▸ **Required work**
A precise reproduction of every record below is needed, minus the pictures.

Items from a data source
↓

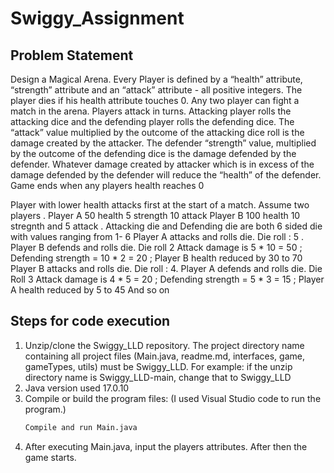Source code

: # Swiggy_Assignment

## Problem Statement

Design a Magical Arena. Every Player is defined by a “health” attribute, “strength” attribute and an “attack” attribute - all positive integers. The player dies if his health attribute touches 0.
Any two player can fight a match in the arena. Players attack in turns. Attacking player rolls the attacking dice and the defending player rolls the defending dice. The “attack” value multiplied by the outcome of the attacking dice roll is the damage created by the attacker. The defender “strength” value, multiplied by the outcome of the defending dice is the damage defended by the defender. Whatever damage created by attacker which is in excess of the damage defended by the defender will reduce the “health” of the defender. Game ends when any players health reaches 0

Player with lower health attacks first at the start of a match.
Assume two players . Player A 50 health 5 strength 10 attack Player B 100 health 10 stregnth and 5 attack . Attacking die and Defending die are both 6 sided die with values ranging from 1- 6
Player A attacks and rolls die. Die roll : 5 . Player B defends and rolls die. Die roll 2
Attack damage is 5 * 10 = 50 ; Defending strength = 10 * 2 = 20 ; Player B health reduced by 30 to 70
Player B attacks and rolls die. Die roll : 4. Player A defends and rolls die. Die Roll 3
Attack damage is 4 * 5 = 20 ; Defending strength = 5 * 3 = 15 ; Player A health reduced by 5 to 45
And so on


## Steps for code execution
1. Unzip/clone the Swiggy_LLD repository. The project directory name containing all project files (Main.java, readme.md, interfaces, game, gameTypes, utils) must be Swiggy_LLD.
   For example: if the unzip directory name is Swiggy_LLD-main, change that to Swiggy_LLD
3. Java version used 17.0.10
4. Compile or build the program files: (I used Visual Studio code to run the program.)
   ```bash
   Compile and run Main.java
   ```
5. After executing Main.java, input the players attributes. After then the game starts.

↑

▸ **Written solution**
Source code

: # Swiggy_Assignment

## Problem Statement

Design a Magical Arena. Every Player is defined by a “health” attribute, “strength” attribute and an “attack” attribute - all positive integers. The player dies if his health attribute touches 0.
Any two player can fight a match in the arena. Players attack in turns. Attacking player rolls the attacking dice and the defending player rolls the defending dice. The “attack” value multiplied by the outcome of the attacking dice roll is the damage created by the attacker. The defender “strength” value, multiplied by the outcome of the defending dice is the damage defended by the defender. Whatever damage created by attacker which is in excess of the damage defended by the defender will reduce the “health” of the defender. Game ends when any players health reaches 0

Player with lower health attacks first at the start of a match.
Assume two players . Player A 50 health 5 strength 10 attack Player B 100 health 10 stregnth and 5 attack . Attacking die and Defending die are both 6 sided die with values ranging from 1- 6
Player A attacks and rolls die. Die roll : 5 . Player B defends and rolls die. Die roll 2
Attack damage is 5 * 10 = 50 ; Defending strength = 10 * 2 = 20 ; Player B health reduced by 30 to 70
Player B attacks and rolls die. Die roll : 4. Player A defends and rolls die. Die Roll 3
Attack damage is 4 * 5 = 20 ; Defending strength = 5 * 3 = 15 ; Player A health reduced by 5 to 45
And so on


## Steps for code execution
1. Unzip/clone the Swiggy_LLD repository. The project directory name containing all project files (Main.java, readme.md, interfaces, game, gameTypes, utils) must be Swiggy_LLD.
   For example: if the unzip directory name is Swiggy_LLD-main, change that to Swiggy_LLD
3. Java version used 17.0.10
4. Compile or build the program files: (I used Visual Studio code to run the program.)
   ```bash
   Compile and run Main.java
   ```
5. After executing Main.java, input the players attributes. After then the game starts.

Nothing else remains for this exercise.